I got to the landing and attempted to dock and get out of the canoe but had a really hard time.  There wasn’t much land to get on to here and the drop off was pretty quick.  I made it out and took my pack out of the canoe and put it on shore. I tied the boat up to a branch and went up to look at the site. It was very small, but perfect for the night and for the rain that would come while I was sleeping.  I was pleased with it.  I looked down to the shore and saw on the opposite side from where I’d put the canoe, was a tiny beachy/pebbly area much more suitable for docking.  I contemplated just carrying the canoe over, but then decided it would be faster and easier to just paddle it over.

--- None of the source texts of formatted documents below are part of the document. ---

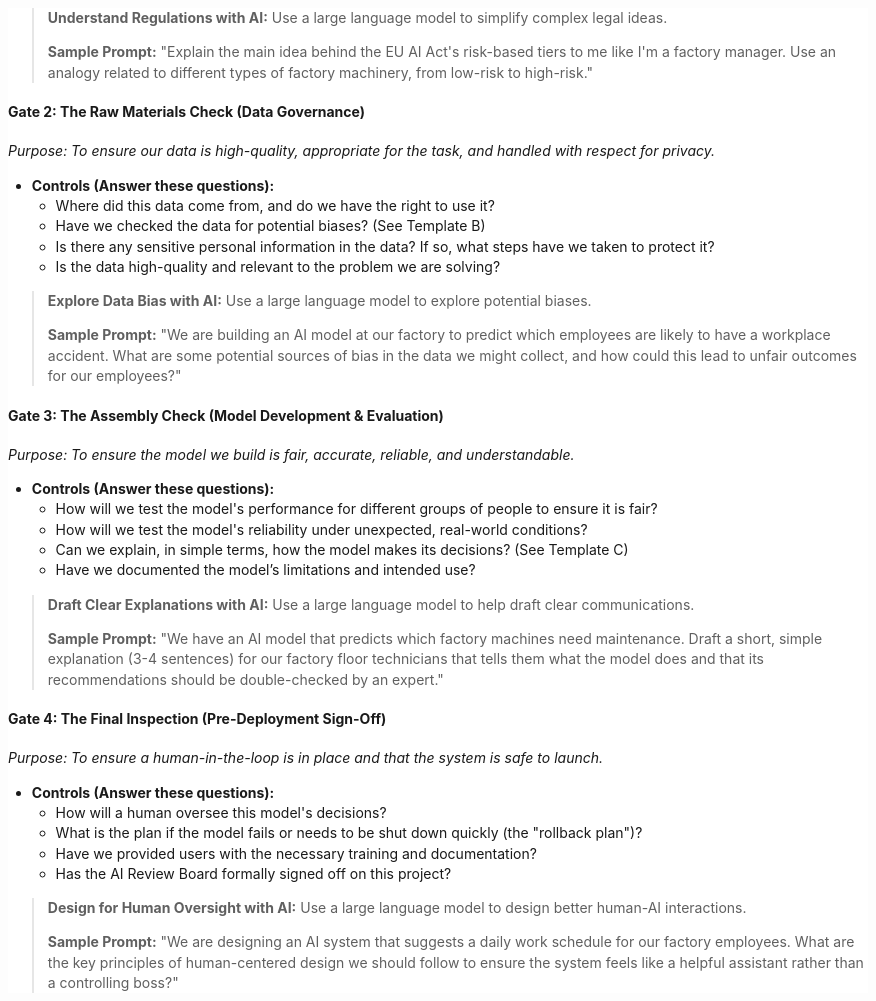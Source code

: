> **Understand Regulations with AI:**
> Use a large language model to simplify complex legal ideas.
>
> **Sample Prompt:** "Explain the main idea behind the EU AI Act's risk-based tiers to me like I'm a factory manager. Use an analogy related to different types of factory machinery, from low-risk to high-risk."

#### **Gate 2: The Raw Materials Check (Data Governance)**
*Purpose: To ensure our data is high-quality, appropriate for the task, and handled with respect for privacy.*
*   **Controls (Answer these questions):**
    *   Where did this data come from, and do we have the right to use it?
    *   Have we checked the data for potential biases? (See Template B)
    *   Is there any sensitive personal information in the data? If so, what steps have we taken to protect it?
    *   Is the data high-quality and relevant to the problem we are solving?

> **Explore Data Bias with AI:**
> Use a large language model to explore potential biases.
>
> **Sample Prompt:** "We are building an AI model at our factory to predict which employees are likely to have a workplace accident. What are some potential sources of bias in the data we might collect, and how could this lead to unfair outcomes for our employees?"

#### **Gate 3: The Assembly Check (Model Development & Evaluation)**
*Purpose: To ensure the model we build is fair, accurate, reliable, and understandable.*
*   **Controls (Answer these questions):**
    *   How will we test the model's performance for different groups of people to ensure it is fair?
    *   How will we test the model's reliability under unexpected, real-world conditions?
    *   Can we explain, in simple terms, how the model makes its decisions? (See Template C)
    *   Have we documented the model’s limitations and intended use?

> **Draft Clear Explanations with AI:**
> Use a large language model to help draft clear communications.
>
> **Sample Prompt:** "We have an AI model that predicts which factory machines need maintenance. Draft a short, simple explanation (3-4 sentences) for our factory floor technicians that tells them what the model does and that its recommendations should be double-checked by an expert."

#### **Gate 4: The Final Inspection (Pre-Deployment Sign-Off)**
*Purpose: To ensure a human-in-the-loop is in place and that the system is safe to launch.*
*   **Controls (Answer these questions):**
    *   How will a human oversee this model's decisions?
    *   What is the plan if the model fails or needs to be shut down quickly (the "rollback plan")?
    *   Have we provided users with the necessary training and documentation?
    *   Has the AI Review Board formally signed off on this project?

> **Design for Human Oversight with AI:**
> Use a large language model to design better human-AI interactions.
>
> **Sample Prompt:** "We are designing an AI system that suggests a daily work schedule for our factory employees. What are the key principles of human-centered design we should follow to ensure the system feels like a helpful assistant rather than a controlling boss?"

I got into the canoe to paddle and as I was backing up, I noticed a fine line at the bow.  It looked like a big spider web string and I didn’t think much of it. I continued to back up and make my way around the bushes and small outcrop of land to the other side where the beach was and I noticed the line was pulling my canoe. At this point I realized it was a fishing line.  It was now almost dark and hard to see but I was pretty sure that’s what it was. I paddled hard backwards trying to snap the line but it wouldn’t break. It was really strong.  I got to about 2 feet away from the landing and decided to just get out as the line wouldn’t let me get any closer to the shore.  I was getting really angry as I had just paddled so hard to get here and I was wasting time on this now?  I walked to the front of the canoe to see what the deal was and how this line just magically attached to my canoe with absolutely no assistance at all.  I pulled it and around came a fishing lure out of nowhere and implanted itself into my pinky finger on my right hand. I screamed.  I was shocked, in pain, and freaked out all at the same time.  I reached for the lure, although I could barely see it as it was dark and pulled it from my finger. It felt like my hand was cut right open and I took a quick photo and video.  I grabbed some tissue from my pocket, wrapped it around my finger after rinsing it in the lake and put a hair elastic from my wrist around it.  I would have to look at it later, I was running out of light fast now.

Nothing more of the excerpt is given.